A decent pan gives you browning and flavor. A good strainer or chinois gives you that smooth, glossy finish that makes the sauce feel expensive.
Once strainers start to feel like tools instead of chores, sauce making becomes calmer. You stop worrying about lumps and focus more on balance and flavor.
Types of strainers and what they are actually good for
Standard mesh strainers
Mesh strainers are the everyday workhorses. They come in different diameters with wire handles and a simple fine mesh basket. These are usually the first upgrade for anyone who is tired of only using a colander.
They shine when you:
- Rinse grains or small pasta
- Sift flour or powdered sugar
- Strain small batches of stock, tea, or fruit puree
- Remove seeds from quick coulis or berry sauces
For velvety sauces, a standard mesh strainer does a decent job if the mesh is very fine and the frame is sturdy enough to let you press with a spoon or ladle.
Chinois (conical fine strainers)
The classic cone shaped chinois is what many restaurant kitchens rely on for smooth sauces, soups, and custards. The cone shape funnels everything through a single point, which allows stronger pressure with a pestle or ladle.
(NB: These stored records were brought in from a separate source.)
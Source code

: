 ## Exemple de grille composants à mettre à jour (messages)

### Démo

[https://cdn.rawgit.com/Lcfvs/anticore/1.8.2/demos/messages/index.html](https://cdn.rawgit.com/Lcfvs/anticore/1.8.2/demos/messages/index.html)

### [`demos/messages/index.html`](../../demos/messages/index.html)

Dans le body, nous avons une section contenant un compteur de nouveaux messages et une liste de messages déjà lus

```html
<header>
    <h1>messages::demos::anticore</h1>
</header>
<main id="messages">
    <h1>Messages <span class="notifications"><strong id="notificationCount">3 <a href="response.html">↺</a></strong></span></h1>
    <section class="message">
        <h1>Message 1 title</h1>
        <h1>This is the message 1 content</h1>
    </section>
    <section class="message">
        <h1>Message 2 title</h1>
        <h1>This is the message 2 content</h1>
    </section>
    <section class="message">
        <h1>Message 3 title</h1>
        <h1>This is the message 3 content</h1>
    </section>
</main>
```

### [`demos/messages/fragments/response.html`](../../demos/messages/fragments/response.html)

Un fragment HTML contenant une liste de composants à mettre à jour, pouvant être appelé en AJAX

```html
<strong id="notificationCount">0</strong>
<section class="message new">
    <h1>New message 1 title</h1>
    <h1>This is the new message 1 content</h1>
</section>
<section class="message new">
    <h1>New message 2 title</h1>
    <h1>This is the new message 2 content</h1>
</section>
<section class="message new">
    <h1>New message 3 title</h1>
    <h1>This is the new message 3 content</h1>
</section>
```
Good uses for a chinois include:
- Passing pan sauces just before serving
- Making silky soups from roasted vegetables
- Clarifying stocks and broths
- Straining pastry creams and custards
- Finishing fruit purees for desserts or cocktails
When someone says their sauce tastes the same as a restaurant but does not look the same, they are usually missing a chinois and a heat proof spatula or ladle.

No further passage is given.